İlim kendin bilmektir


Sen kendini bilmezsin,


Ya nice okumaktır.”


                                                                                                  Yunus Emre


“Her insan kendisinde bütün insanlık ve kâinatın sırlarını taşır. Kendi kendisini tahlil, insanı derin gerçeklere götürür.”


“Hayatın her ânı, her köşesi sonsuz güzellikler, hayret ve ürperti veren nesneler, olaylar ve insanlarla doludur.”


“Deli eder insanı bu dünya


Bu gece, bu yıldızlar, bu koku


Bu tepeden tırnağa çiçek açmış ağaç…”


                                                                                                                                                                                                                   Orhan Veli Kanık


“Dünya, yeryüzü Allah’ın sayısız güzellikleri ile doludur. Asıl san’atkâr, bu binbir güzelliği en güzel terennüm eden insandır.”


“Bir sırdan geldik, bir sırra gidiyoruz.”


“Yaşamanın hüneri, her yeni günün güzelliğini bulmaktır.”


“Mümin demek, aynaya bakan, aynada sevgilisini gören demektir.”


“Gören göz değil, gönüldür.”


“Edebi terk eden sırra vâkıf olamaz.”


“Kalp sırlarından haberdar olmayan kimsenin sözü, kalpte yer tutmaz.”


“Bugün ekilen tohumlar, yarının çiçekleridir. Her güzellik, Hakk’ın gözle görülen bir aynasıdır.
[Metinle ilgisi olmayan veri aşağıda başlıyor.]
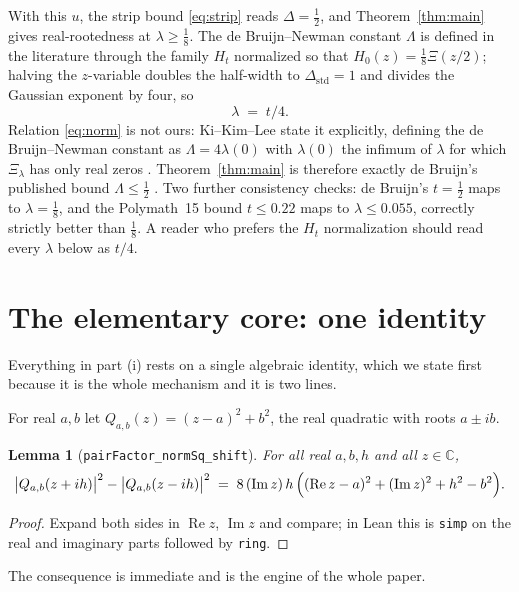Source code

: \documentclass[11pt]{article}
\newtheorem{lemma}[theorem]{Lemma}
\theoremstyle{definition}
\DeclareMathOperator{\Imop}{Im}
\DeclareMathOperator{\Reop}{Re}
\begin{document}
With this $u$, the strip bound \eqref{eq:strip} reads $\Delta=\tfrac12$, and Theorem~\ref{thm:main}
gives real-rootedness at $\lambda\ge\tfrac18$.  The de Bruijn--Newman constant $\Lambda$ is defined in
the literature through the family $H_t$ normalized so that $H_0(z)=\tfrac18\Xi(z/2)$; halving the
$z$-variable doubles the half-width to $\Delta_{\text{std}}=1$ and divides the Gaussian exponent by
four, so
\begin{equation}\label{eq:norm}
  \lambda \;=\; t/4 .
\end{equation}
Relation \eqref{eq:norm} is not ours: Ki--Kim--Lee state it explicitly, defining the de Bruijn--Newman
constant as $\Lambda=4\lambda(0)$ with $\lambda(0)$ the infimum of $\lambda$ for which $\Xi_\lambda$ has
only real zeros \cite{KKL2009}.  Theorem~\ref{thm:main} is therefore exactly de Bruijn's published
bound $\Lambda\le\tfrac12$ \cite{deBruijn1950}.  Two further consistency checks: de Bruijn's
$t=\tfrac12$ maps to $\lambda=\tfrac18$, and the Polymath~15 bound $t\le0.22$
\cite{Polymath15} maps to $\lambda\le0.055$, correctly strictly better than $\tfrac18$.  A reader who
prefers the $H_t$ normalization should read every $\lambda$ below as $t/4$.

\section{The elementary core: one identity}\label{sec:core}

Everything in part (i) rests on a single algebraic identity, which we state first because it is the
whole mechanism and it is two lines.

For real $a,b$ let $Q_{a,b}(z)=(z-a)^{2}+b^{2}$, the real quadratic with roots $a\pm ib$.

\begin{lemma}[\texttt{pairFactor\_normSq\_shift}]\label{lem:core}
For all real $a,b,h$ and all $z\in\mathbb C$,
\[
  \bigl|Q_{a,b}(z+ih)\bigr|^{2}-\bigl|Q_{a,b}(z-ih)\bigr|^{2}
  \;=\;8\,(\Imop z)\,h\,\Bigl((\Reop z-a)^{2}+(\Imop z)^{2}+h^{2}-b^{2}\Bigr).
\]
\end{lemma}

\begin{proof}
Expand both sides in $\Reop z$, $\Imop z$ and compare; in Lean this is \texttt{simp} on the real and
imaginary parts followed by \texttt{ring}.
\end{proof}

The consequence is immediate and is the engine of the whole paper.
\end{document}
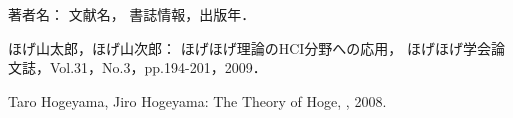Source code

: 
\begin{bib}[100]

\begin{thebibliography}{}

    著者名： 
    \newblock 文献名，
    \newblock 書誌情報，出版年．

   ほげ山太郎，ほげ山次郎：
   \newblock ほげほげ理論のHCI分野への応用，
   \newblock ほげほげ学会論文誌，Vol.31，No.3，pp.194-201，2009．
 
   Taro Hogeyama, Jiro Hogeyama:
   \newblock The Theory of Hoge,
   , 2008.
	
\end{thebibliography}

\end{bib}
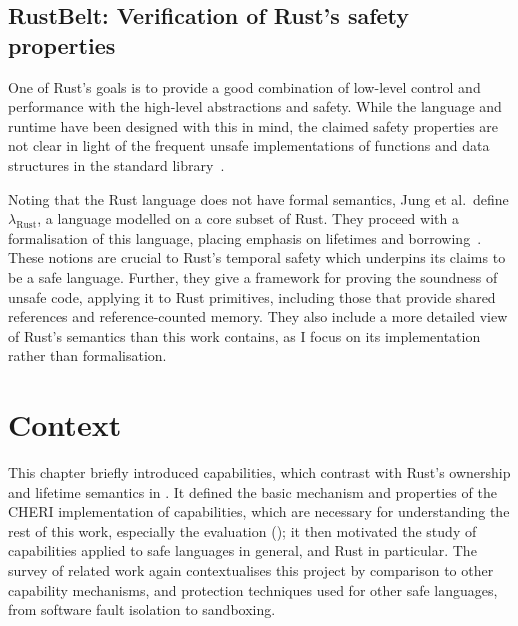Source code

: \documentclass[dissertation.tex]{subfiles}
\begin{document}
\subsection{RustBelt: Verification of Rust's safety properties}

One of Rust's goals is to provide a good combination of low-level
control and performance with the high-level abstractions and safety.
While the language and runtime have been designed with this in mind,
the claimed safety properties are not clear in light of the frequent
unsafe implementations of functions and data structures in the standard
library~\cite{rustbelt-web}.

Noting that the Rust language does not have formal semantics, Jung et
al.\ define \(\lambda_\textrm{Rust}\), a language modelled on a core
subset of Rust.
They proceed with a formalisation of this language, placing emphasis on
lifetimes and borrowing~\cite{jung-rustbelt}.
These notions are crucial to Rust's temporal safety which underpins
its claims to be a safe language.
Further, they give a framework for proving the soundness of unsafe code,
applying it to Rust primitives, including those that provide shared
references and reference-counted memory.
They also include a more detailed view of Rust's semantics than this
work contains, as I focus on its implementation rather than
formalisation.


\section{Context}
This chapter briefly introduced capabilities, which
contrast with Rust's ownership and lifetime semantics in
.
It defined the basic mechanism and properties of the CHERI
implementation of capabilities, which are necessary for understanding
the rest of this work, especially the evaluation ();
it then motivated the study of capabilities applied to safe languages
in general, and Rust in particular.
The survey of related work again contextualises this project by
comparison to other capability mechanisms, and protection techniques
used for other safe languages, from software fault isolation to
sandboxing.
\end{document}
Önemli olan, izâfi güzel­likten, mutlak güzelliğe giden yolu bulmaktır.”


“İnsanların alıp verdiği nefes sayısı kadar Allah’a giden yol vardır.”


“Akıllı insan, her gün, her saat Allah’a yaklaşmak için vesile arar.”


“Bu garip vücudunda mahzun yaşama. Dipdiri, cıvıl cıvıl ol, sevgiliyi gören göz nasıl neşe ile dolarsa, içi içine sığmazsa, sen de öyle ol...”


“ÖI ki diri olasın. Ölmeden önce, gönlünü saran putlardan, nefsin azgınlıklarından kurtul ki, gerçek hayata, ebedî güzelliğe ulaşasın...”


“Kâinatın sırrı muhabbettedir. Muhabbetin zirvesi Hz. Muhammed (A.S)’dır.”


“Aşk yolunda tartışma yoktur. Sadece edep, incelik, efendilik vardır.”


“Bu dünya sahnesinde darılan değil, dayanan kazanır. Çek­tiklerimiz, maruz kaldıklarımız hep bizim iyiliğimiz içindir.”


 


 


“Hak şerleri hayreyler


Zannetme ki gayreyler


Mevlâ görelim neyler


Neylerse güzel eyler…”


Erzurumlu İbrahim Hakkı Hz.


“Mutluluk, sevgi üstün kıymetlerdir. Varlığı aydınlatan güneş, onlardır.”


“Sevgi, insanın bahtıdır.”


“Sabır ne güzel bir anahtardır. Onun açmadığı, açamadığı hiçbir kilit yoktur. En zor açılan kilit gönül kilididir, onu da açar.”


“Şu gökkubbenin altında seni sevecek bir gönül ara. Yok deme, muhakkak vardır. Kalp yarasına cânân sözünden başka ilâç yoktur. Nafile dolaşma. İnsanı insan eden yine insandır.”


“Kalp temizliği, gönül sâfiyeti kitap okumakla kazanılmaz. Bir gönül sahibi ile, bir Allah dostu ile dost ol ki, onda kendini göresin.”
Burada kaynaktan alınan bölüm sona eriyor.